Thick, or Left Behind?

The two stand-out social factors accounting for the divisions between ‘Brexiters’ and ‘Remainers’ are (a) age, and (b) education. This has been demonstrated over and over again statistically. In short: the older you were, and the less educated, the more likely you were to vote for Brexit. On the other side, young and well-educated people were – and are – far more likely to be ‘Remainers’.

It’s the second of these demographics which poses a problem for us relatively well-educated Remainers. One obvious inference is that Brexiters – and also Tory voters, incidentally – are ‘thick’. But we can’t say or write that, for fear of being calumniated and dismissed as ‘elitist’. That’s a powerful weapon in the hands of the populist Right. As well as that, however, it may not be fair – quite irrespective of whether or not Brexit was, objectively, a stupid choice.

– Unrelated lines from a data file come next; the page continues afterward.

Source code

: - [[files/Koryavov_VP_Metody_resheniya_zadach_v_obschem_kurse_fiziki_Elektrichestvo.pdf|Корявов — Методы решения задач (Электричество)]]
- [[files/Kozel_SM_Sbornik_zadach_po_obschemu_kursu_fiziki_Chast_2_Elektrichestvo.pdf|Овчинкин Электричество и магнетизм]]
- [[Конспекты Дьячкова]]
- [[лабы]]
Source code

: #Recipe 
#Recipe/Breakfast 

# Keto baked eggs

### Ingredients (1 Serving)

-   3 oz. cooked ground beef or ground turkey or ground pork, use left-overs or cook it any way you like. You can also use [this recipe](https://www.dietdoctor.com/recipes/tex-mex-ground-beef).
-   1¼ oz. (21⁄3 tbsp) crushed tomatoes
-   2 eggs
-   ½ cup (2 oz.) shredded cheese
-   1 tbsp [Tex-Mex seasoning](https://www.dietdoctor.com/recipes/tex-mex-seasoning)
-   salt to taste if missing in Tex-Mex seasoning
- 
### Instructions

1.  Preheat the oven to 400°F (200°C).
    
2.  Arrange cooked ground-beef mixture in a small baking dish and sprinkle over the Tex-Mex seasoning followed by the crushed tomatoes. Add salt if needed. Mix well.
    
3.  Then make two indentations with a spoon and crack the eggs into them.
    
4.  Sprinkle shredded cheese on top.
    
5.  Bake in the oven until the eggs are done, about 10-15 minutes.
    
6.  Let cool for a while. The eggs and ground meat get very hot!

For the fact is that if we consider the ‘stupid’ as a class  of people, there are reasons other than their stupidity for how they voted in 2016 and 2019. The following article spells this out: Those with lower levels of education have also had a bum deal in other ways over the past decade or so: with regards to employment, for example; pay; prospects for advancement; their perceived position in society; and their self-confidence, or pride, as a class. Their level of education has been one of the main contributors to this situation, but it’s not the reason behind their voting preferences in itself. Education is a social signifier, as well as an intellectual one. That’s as obvious at the ‘bottom’ of the educational scale, as it is at the Old Etonian ‘top’.

Better education for the ‘bottom’, with more status accorded to it, might help correct this.  What the solution for the ‘age’ demographic might be, however, I can’t imagine. Something to make us grumpy oldies feel younger, perhaps. Monkey-glands? Face-lifts? Viagra?

About bernardporter2013

Retired academic, author, historian.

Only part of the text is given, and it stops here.